## The task
Go through the material below and copy each line where the word "Created" appears.
(Beginning of Data extract)
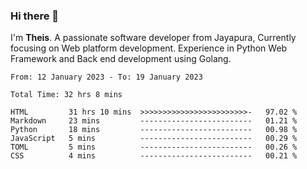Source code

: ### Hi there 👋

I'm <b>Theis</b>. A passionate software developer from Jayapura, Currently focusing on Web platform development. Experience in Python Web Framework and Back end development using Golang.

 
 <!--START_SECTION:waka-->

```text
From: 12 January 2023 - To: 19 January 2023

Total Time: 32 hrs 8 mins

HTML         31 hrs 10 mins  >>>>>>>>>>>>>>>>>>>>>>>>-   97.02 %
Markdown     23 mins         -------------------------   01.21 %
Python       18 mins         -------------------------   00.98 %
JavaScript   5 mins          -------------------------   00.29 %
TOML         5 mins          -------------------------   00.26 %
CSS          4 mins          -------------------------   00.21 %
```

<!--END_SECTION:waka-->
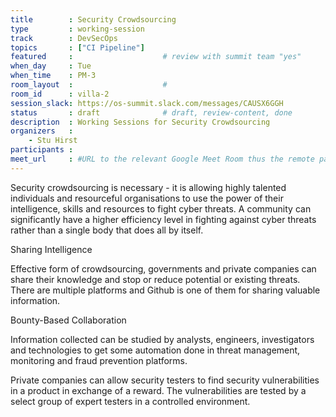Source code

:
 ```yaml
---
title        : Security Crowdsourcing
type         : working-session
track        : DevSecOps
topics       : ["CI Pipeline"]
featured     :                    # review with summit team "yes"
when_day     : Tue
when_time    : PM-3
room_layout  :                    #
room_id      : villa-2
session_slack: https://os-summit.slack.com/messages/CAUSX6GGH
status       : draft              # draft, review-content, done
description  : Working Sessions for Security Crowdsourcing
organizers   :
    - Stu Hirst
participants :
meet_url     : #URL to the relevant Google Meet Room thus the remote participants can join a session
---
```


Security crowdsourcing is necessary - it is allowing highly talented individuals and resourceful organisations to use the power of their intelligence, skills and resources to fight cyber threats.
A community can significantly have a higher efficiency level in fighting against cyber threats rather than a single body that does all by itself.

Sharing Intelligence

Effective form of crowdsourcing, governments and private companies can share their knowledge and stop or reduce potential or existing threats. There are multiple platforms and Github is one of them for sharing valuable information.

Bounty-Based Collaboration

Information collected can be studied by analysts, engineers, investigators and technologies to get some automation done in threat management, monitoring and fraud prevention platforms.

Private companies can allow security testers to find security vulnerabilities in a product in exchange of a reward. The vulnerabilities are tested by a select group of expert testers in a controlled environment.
(End of Data extract)
(Beginning of Data extract)
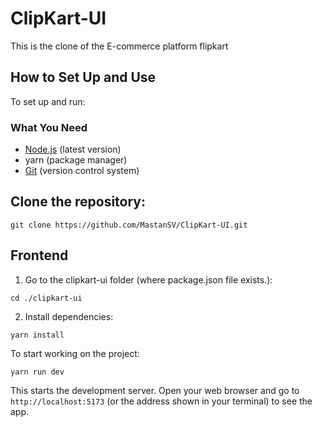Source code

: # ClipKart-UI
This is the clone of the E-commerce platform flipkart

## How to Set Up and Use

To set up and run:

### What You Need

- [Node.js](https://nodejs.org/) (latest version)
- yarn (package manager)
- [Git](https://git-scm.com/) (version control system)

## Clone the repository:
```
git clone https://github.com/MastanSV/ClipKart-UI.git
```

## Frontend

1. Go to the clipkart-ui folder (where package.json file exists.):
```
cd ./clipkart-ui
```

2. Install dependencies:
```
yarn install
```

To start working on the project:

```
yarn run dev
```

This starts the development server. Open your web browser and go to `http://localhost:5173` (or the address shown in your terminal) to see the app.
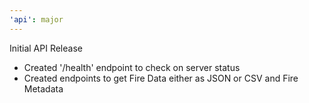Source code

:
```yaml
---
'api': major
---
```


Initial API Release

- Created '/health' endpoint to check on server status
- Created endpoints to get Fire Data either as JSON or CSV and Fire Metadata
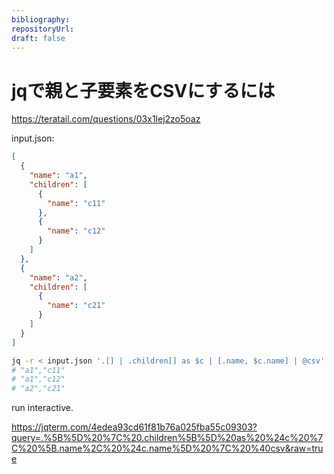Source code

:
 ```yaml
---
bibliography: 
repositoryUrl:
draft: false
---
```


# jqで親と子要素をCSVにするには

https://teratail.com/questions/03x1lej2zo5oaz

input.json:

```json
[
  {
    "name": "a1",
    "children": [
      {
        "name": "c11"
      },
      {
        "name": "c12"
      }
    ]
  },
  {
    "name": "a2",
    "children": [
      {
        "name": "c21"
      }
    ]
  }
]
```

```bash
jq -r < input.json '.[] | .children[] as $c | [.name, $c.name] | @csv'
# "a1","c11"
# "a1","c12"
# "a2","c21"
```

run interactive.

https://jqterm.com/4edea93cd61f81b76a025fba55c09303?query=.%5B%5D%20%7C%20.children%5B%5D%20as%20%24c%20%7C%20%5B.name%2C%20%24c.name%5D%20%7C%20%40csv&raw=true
(End of Data extract)
## Solution to this exercise
- Created '/health' endpoint to check on server status
- Created endpoints to get Fire Data either as JSON or CSV and Fire Metadata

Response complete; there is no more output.